Economic Affairs Minister Ahad Cheema on Tuesday urged Punjab Governor Balighur Rehman to continue with the controversial fee policy regarding Aitchison College students, but withdrew from availing the facility for his own children citing a “vilification campaign” against his family.

A day ago, controversy erupted after Aitchison College Principal Michael A. Thompson resigned from his post, citing alleged interference of the Governor House in the management of the college for a year or so.

Sources had said the principal tendered his resignation as a protest after Governor Balighur Rehman allowed a leave of absence and a complete fee waiver for a period of three years to Cheema’s two children.

Sources in the Governor House had claimed that Rehman had passed the fee waiver order under the law.
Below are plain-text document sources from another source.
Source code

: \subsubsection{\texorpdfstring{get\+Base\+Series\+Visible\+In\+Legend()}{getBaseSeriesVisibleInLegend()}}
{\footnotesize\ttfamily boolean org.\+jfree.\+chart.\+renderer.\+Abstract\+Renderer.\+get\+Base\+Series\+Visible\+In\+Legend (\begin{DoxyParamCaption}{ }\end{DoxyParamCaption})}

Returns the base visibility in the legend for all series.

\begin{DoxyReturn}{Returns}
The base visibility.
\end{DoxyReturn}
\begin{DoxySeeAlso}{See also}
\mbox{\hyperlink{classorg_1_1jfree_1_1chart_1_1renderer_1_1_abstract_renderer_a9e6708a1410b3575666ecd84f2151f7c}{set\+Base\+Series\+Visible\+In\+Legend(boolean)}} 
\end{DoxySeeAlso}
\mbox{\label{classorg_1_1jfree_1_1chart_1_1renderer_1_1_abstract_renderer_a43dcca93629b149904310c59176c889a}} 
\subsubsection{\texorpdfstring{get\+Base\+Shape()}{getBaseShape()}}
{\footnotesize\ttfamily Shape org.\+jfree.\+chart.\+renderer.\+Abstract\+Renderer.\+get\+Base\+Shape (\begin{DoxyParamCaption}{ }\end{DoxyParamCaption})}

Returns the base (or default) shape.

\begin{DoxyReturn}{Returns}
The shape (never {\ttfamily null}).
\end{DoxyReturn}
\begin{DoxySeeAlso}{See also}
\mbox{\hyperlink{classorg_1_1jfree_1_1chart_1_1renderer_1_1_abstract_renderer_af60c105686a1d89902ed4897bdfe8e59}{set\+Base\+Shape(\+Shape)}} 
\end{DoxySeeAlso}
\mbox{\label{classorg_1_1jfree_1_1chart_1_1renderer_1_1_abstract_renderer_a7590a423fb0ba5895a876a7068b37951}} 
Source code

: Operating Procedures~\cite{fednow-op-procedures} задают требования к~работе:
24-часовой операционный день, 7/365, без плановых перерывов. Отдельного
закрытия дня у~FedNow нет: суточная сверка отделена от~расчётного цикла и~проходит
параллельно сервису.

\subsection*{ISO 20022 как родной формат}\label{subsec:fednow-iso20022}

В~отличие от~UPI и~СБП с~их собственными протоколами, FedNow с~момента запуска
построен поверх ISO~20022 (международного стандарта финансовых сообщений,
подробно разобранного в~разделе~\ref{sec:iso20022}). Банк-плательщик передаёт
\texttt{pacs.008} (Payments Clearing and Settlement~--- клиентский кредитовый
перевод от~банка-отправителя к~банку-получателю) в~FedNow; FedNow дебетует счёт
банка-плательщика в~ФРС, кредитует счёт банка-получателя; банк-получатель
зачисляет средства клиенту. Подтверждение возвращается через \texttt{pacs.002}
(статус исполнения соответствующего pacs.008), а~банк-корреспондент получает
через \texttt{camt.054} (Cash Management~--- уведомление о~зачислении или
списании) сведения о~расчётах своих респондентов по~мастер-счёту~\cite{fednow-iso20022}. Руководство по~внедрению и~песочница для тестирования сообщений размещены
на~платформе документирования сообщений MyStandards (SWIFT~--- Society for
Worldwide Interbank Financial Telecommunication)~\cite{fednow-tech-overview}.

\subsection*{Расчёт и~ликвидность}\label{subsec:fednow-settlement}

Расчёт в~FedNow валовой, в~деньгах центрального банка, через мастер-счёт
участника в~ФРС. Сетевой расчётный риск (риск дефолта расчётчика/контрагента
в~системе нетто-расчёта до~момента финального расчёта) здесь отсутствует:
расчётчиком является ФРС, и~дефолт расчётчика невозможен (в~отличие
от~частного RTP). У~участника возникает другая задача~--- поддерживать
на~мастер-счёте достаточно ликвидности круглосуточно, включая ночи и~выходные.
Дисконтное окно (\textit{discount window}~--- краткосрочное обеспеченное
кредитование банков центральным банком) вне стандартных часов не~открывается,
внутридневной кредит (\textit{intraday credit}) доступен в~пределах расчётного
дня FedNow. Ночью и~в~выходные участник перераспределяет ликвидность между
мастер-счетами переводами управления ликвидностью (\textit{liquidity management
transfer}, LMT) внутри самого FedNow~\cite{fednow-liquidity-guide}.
The decision would benefit all the parents who would have to leave the city due to any concrete reason.

Meanwhile, Cheema had questioned what was wrong with the governor’s order. Speaking on Geo News show ‘Aaj Shahzeb Khanzada Kay Sath’, Cheema said the governor had devised a “general policy” for everyone.

He added that the policy approved by the college’s board was meant for the children of all civil servants or anybody else facing problems following their transfer to other stations. Cheema said the governor had sent his wife’s application to the board of governors that had accepted the application for the fee waiver.

In a letter to Governor Rehman today, Cheema said the new policy waiving off the fee if a student was not studying at the college was “just, fair, equitable and against the traditional elitist mindset”.

He said that the governor should “not withdraw the new policy under any nefarious pressure” as the policy would help students and their parents in the future.

However, Cheema added that his family had “suffered mockery, slur and a vilification campaign” since yesterday’s incident and thus: “Under these circumstances, I wish to convey that I do not want to avail this facility for my children, howsoever rightful I may be and just and fair the policy may be.”

Cheema rued that the governor’s order had triggered a “strange and pointless controversy, orchestrated by a principal” who had already resigned, adding that Thompspn’s “brazen and high-headed refusal” of policy decisions by the college board and its chairman was unheard of.

“Regrettably, politics has overshadowed the solution-oriented and responsive policy issued by you,” the letter said.

It added that the college’s student body and their parents formed a community, whose genuine needs and compulsions ought to be respected and responded to by the board and the management.

“The Board of Director’s earlier decision and your final order in the matter are steps in the right direction,” Cheema said.

He alleged that Principal Thompson had “at various occasions” offered him individual relief on the “quiet side” regarding the issue which was communicated through “some respectable people who were in the knowledge of the matter”.

“I also want to state that we refused to take any under-the-table deal. This upfront refusal was based on the principles,” Cheema added.

The letter said that the basis of the Cheema family’s applications to the governor’s office was their belief that what they were seeking was “fair, appropriate and in public interest” to improve upon “an iniquitous policy framework which discriminated between rich and not-so-rich parents”.

Separately, a protest outside the Governor House was held by old Aitchisonians and parents of students against the incident that forced the principal to resign. In an announcement a day ago about the demonstration, they had demanded the principal’s restoration and the expulsion of Cheema’s sons.

A letter from the Aitchison College Old Boys Association was also sent to the president of the college’s board of governors, expressing deep concern and registering a protest against Governor Rehman’s fee waiver as it was a “clear deviation from the norms of the corporate governance and prevalent college policy”.

The association urged the board to follow and adhere to rules and regulations strictly in accordance with the law and best corporate practices.

The letter also urged the board and its president to rescind the governor’s “controversial order” as it had “landed a school of impeccable repute into unnecessary controversy”.